-- Opening Marker --
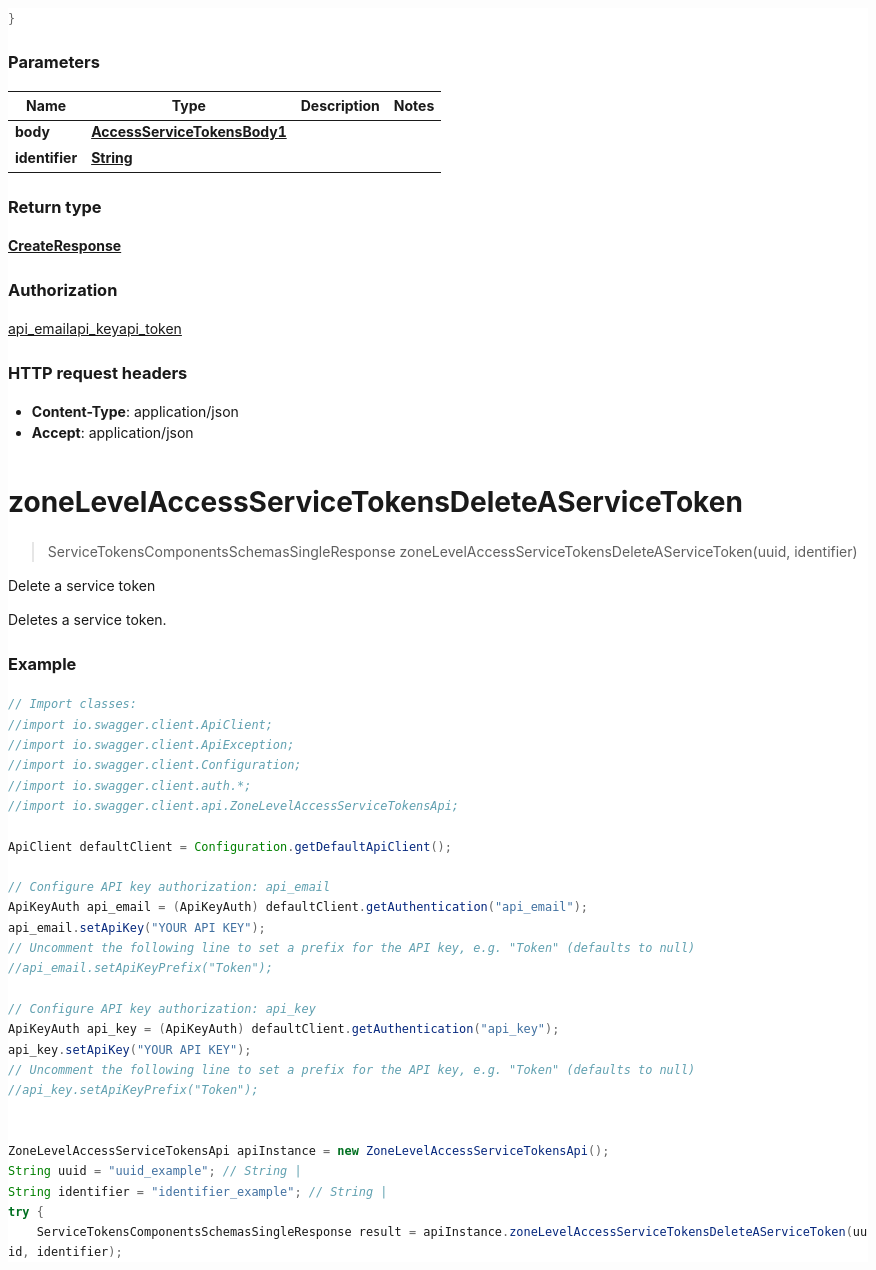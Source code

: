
 ```java
}
```

### Parameters

Name | Type | Description  | Notes
------------- | ------------- | ------------- | -------------
 **body** | [**AccessServiceTokensBody1**](AccessServiceTokensBody1.md)|  |
 **identifier** | [**String**](.md)|  |

### Return type

[**CreateResponse**](CreateResponse.md)

### Authorization

[api_email](../README.md#api_email)[api_key](../README.md#api_key)[api_token](../README.md#api_token)

### HTTP request headers

 - **Content-Type**: application/json
 - **Accept**: application/json

<a name="zoneLevelAccessServiceTokensDeleteAServiceToken"></a>
# **zoneLevelAccessServiceTokensDeleteAServiceToken**
> ServiceTokensComponentsSchemasSingleResponse zoneLevelAccessServiceTokensDeleteAServiceToken(uuid, identifier)

Delete a service token

Deletes a service token.

### Example
```java
// Import classes:
//import io.swagger.client.ApiClient;
//import io.swagger.client.ApiException;
//import io.swagger.client.Configuration;
//import io.swagger.client.auth.*;
//import io.swagger.client.api.ZoneLevelAccessServiceTokensApi;

ApiClient defaultClient = Configuration.getDefaultApiClient();

// Configure API key authorization: api_email
ApiKeyAuth api_email = (ApiKeyAuth) defaultClient.getAuthentication("api_email");
api_email.setApiKey("YOUR API KEY");
// Uncomment the following line to set a prefix for the API key, e.g. "Token" (defaults to null)
//api_email.setApiKeyPrefix("Token");

// Configure API key authorization: api_key
ApiKeyAuth api_key = (ApiKeyAuth) defaultClient.getAuthentication("api_key");
api_key.setApiKey("YOUR API KEY");
// Uncomment the following line to set a prefix for the API key, e.g. "Token" (defaults to null)
//api_key.setApiKeyPrefix("Token");


ZoneLevelAccessServiceTokensApi apiInstance = new ZoneLevelAccessServiceTokensApi();
String uuid = "uuid_example"; // String | 
String identifier = "identifier_example"; // String | 
try {
    ServiceTokensComponentsSchemasSingleResponse result = apiInstance.zoneLevelAccessServiceTokensDeleteAServiceToken(uuid, identifier);
```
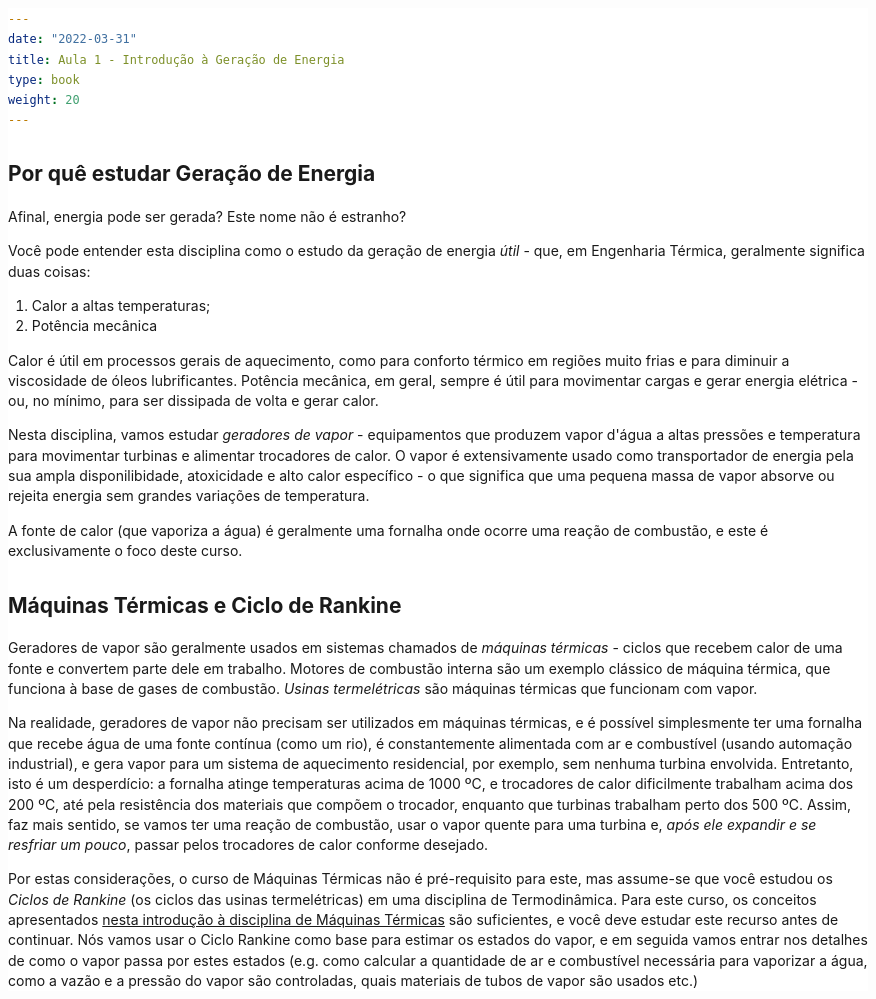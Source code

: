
 ```yaml
---
date: "2022-03-31"
title: Aula 1 - Introdução à Geração de Energia
type: book
weight: 20
---
```


## Por quê estudar Geração de Energia

Afinal, energia pode ser gerada? Este nome não é estranho?

Você pode entender esta disciplina como o estudo da geração de energia *útil* - que, em Engenharia Térmica, geralmente significa duas coisas:

1. Calor a altas temperaturas;
2. Potência mecânica

Calor é útil em processos gerais de aquecimento, como para conforto térmico em regiões muito frias e para diminuir a viscosidade de óleos lubrificantes. Potência mecânica, em geral, sempre é útil para movimentar cargas e gerar energia elétrica - ou, no mínimo, para ser dissipada de volta e gerar calor.

Nesta disciplina, vamos estudar *geradores de vapor* - equipamentos que produzem vapor d'água a altas pressões e temperatura para movimentar turbinas e alimentar trocadores de calor. O vapor é extensivamente usado como transportador de energia pela sua ampla disponilibidade, atoxicidade e alto calor específico - o que significa que uma pequena massa de vapor absorve ou rejeita energia sem grandes variações de temperatura.

A fonte de calor (que vaporiza a água) é geralmente uma fornalha onde ocorre uma reação de combustão, e este é exclusivamente o foco deste curso.

## Máquinas Térmicas e Ciclo de Rankine

Geradores de vapor são geralmente usados em sistemas chamados de *máquinas térmicas* - ciclos que recebem calor de uma fonte e convertem parte dele em trabalho. Motores de combustão interna são um exemplo clássico de máquina térmica, que funciona à base de gases de combustão. *Usinas termelétricas* são máquinas térmicas que funcionam com vapor.

Na realidade, geradores de vapor não precisam ser utilizados em máquinas térmicas, e é possível simplesmente ter uma fornalha que recebe água de uma fonte contínua (como um rio), é constantemente alimentada com ar e combustível (usando automação industrial), e gera vapor para um sistema de aquecimento residencial, por exemplo, sem nenhuma turbina envolvida. Entretanto, isto é um desperdício: a fornalha atinge temperaturas acima de 1000 ºC, e trocadores de calor dificilmente trabalham acima dos 200 ºC, até pela resistência dos materiais que compõem o trocador, enquanto que turbinas trabalham perto dos 500 ºC. Assim, faz mais sentido, se vamos ter uma reação de combustão, usar o vapor quente para uma turbina e, *após ele expandir e se resfriar um pouco*, passar pelos trocadores de calor conforme desejado. 

Por estas considerações, o curso de Máquinas Térmicas não é pré-requisito para este, mas assume-se que você estudou os *Ciclos de Rankine* (os ciclos das usinas termelétricas) em uma disciplina de Termodinâmica. Para este curso, os conceitos apresentados [nesta introdução à disciplina de Máquinas Térmicas](https://fpfortkamp.com/disciplinas/mte0001/aula1mte0001/) são suficientes, e você deve estudar este recurso antes de continuar. Nós vamos usar o Ciclo Rankine como base para estimar os estados do vapor, e em seguida vamos entrar nos detalhes de como o vapor passa por estes estados (e.g. como calcular a quantidade de ar e combustível necessária para vaporizar a água, como a vazão e a pressão do vapor são controladas, quais materiais de tubos de vapor são usados etc.)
-- Closing Marker --
_HOW TO COMPLETE THIS TASK_
For every line in the data above that has the string "ServiceTokensComponentsSchemasSingleResponse", return that line.

_RESPONSE BOX_
> ServiceTokensComponentsSchemasSingleResponse zoneLevelAccessServiceTokensDeleteAServiceToken(uuid, identifier)
    ServiceTokensComponentsSchemasSingleResponse result = apiInstance.zoneLevelAccessServiceTokensDeleteAServiceToken(uuid, identifier);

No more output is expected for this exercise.